Sandboxed (MacOS) Batch transcription fails due to permission error accessing '/private/etc/apache2/mime.types'
Batch transcription works using the same code tested in the python console.
When sandboxed, the Batch transcription process fails, as some underlying library tries to access "/private/etc/apache2/mime.types".
To prevent this permission error, the file needs to be accessed within the app environment (or an alternative option is needed to avoid the file, if possible).
Real-time transcription works in the sandboxed context.
I first thought to store a local copy of the mime.types file and track down where Speechmatics is accessing it (to reroute the library to access the local version), but it is elusive and I suspect there is a better solution.

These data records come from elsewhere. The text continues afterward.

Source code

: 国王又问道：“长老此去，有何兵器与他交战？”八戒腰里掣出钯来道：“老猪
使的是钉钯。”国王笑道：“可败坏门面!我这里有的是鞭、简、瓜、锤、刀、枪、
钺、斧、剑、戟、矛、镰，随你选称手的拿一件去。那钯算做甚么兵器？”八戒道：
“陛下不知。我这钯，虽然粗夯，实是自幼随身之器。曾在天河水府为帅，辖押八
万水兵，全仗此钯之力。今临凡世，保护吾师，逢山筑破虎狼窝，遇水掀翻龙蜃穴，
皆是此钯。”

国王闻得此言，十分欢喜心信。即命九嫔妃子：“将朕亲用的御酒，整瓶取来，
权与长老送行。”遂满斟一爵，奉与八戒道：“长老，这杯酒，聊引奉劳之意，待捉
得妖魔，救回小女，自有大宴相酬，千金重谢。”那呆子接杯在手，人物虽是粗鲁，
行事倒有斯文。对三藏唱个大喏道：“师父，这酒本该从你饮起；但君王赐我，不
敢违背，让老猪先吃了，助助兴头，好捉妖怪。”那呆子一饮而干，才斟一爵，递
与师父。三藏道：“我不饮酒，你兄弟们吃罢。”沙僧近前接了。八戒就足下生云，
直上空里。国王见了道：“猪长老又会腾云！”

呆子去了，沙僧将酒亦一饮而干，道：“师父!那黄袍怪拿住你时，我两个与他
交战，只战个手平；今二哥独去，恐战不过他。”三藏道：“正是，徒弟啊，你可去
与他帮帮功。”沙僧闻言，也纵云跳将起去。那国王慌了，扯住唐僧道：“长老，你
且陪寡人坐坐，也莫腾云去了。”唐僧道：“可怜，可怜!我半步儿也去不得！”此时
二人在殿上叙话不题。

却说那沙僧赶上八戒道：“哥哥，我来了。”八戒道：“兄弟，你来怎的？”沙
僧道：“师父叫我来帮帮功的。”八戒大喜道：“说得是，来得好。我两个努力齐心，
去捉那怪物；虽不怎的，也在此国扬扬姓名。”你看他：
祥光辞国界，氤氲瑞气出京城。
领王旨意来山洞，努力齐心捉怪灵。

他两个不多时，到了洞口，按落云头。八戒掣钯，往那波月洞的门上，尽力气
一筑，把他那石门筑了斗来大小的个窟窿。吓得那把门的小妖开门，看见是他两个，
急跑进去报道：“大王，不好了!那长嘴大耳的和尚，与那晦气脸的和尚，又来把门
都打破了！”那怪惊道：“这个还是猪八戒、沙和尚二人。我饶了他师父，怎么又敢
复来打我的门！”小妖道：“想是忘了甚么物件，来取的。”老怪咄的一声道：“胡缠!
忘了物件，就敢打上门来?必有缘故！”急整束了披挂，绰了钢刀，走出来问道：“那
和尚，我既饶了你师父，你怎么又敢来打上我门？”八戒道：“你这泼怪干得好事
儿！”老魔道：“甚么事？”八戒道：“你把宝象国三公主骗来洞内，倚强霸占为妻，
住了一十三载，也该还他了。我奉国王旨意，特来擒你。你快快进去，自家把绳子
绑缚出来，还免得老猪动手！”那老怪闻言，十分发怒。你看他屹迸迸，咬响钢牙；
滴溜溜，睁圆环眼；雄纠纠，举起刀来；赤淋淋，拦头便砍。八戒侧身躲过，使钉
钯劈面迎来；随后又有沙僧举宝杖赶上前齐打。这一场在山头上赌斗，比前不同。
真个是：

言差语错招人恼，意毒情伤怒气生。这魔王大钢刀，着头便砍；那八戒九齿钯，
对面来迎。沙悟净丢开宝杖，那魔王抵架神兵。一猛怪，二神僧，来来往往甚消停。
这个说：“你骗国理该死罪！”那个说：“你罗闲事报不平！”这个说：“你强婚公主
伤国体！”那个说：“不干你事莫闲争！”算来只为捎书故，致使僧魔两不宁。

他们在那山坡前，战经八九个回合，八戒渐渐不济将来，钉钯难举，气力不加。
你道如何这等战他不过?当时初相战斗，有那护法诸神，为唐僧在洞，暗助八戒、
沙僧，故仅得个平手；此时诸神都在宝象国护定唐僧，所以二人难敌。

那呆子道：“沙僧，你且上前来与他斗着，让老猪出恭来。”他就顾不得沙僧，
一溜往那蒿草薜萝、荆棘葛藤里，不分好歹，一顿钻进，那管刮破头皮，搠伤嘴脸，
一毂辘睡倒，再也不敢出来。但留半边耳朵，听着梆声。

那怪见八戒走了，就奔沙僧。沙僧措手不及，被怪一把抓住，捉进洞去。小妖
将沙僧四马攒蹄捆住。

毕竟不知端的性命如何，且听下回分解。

If there isn't a straightforward solution using the Speechmatics Python method, I'll plan to test with a lower-abstraction approach in python.
Batch transcription test:
import speechmatics
from speechmatics.batch_client import BatchClient
ssl_context = ssl.create_default_context()
ssl_context.load_verify_locations(certifi.where())
conf = speechmatics.models.BatchTranscriptionConfig(
language=LANGUAGE,
output_local=englishLocale if LANGUAGE == "en" else None,
operating_point=operatingPoint,
)
settings = speechmatics.models.ConnectionSettings(
url="https://asr.api.speechmatics.com/v2",
auth_token=speechmaticsAPIkey,
ssl_context=ssl_context,
)
try:
with BatchClient(settings) as client:
job_id = client.submit_job(audio=audio_file, transcription_config=conf)
transcript = client.wait_for_completion(job_id, transcription_format='json-v2')
Hi @petiatil
We did some digging and it seems like the httpx lib imports mimetypes here:
https://github.com/encode/httpx/blob/2318fd822cdb16435ccb5cabcba16c0b7969c1e4/httpx/_utils.py#L4
So maybe this is the issue you're seeing:
https://github.com/python/cpython/blob/3.12/Lib/mimetypes.py#L48
We do have an open issue to replace httpx but it is unlikely to be done soon.
Hopefully that helps a little.
Fortunately, using requests directly resolved the sandbox issue.
Thank you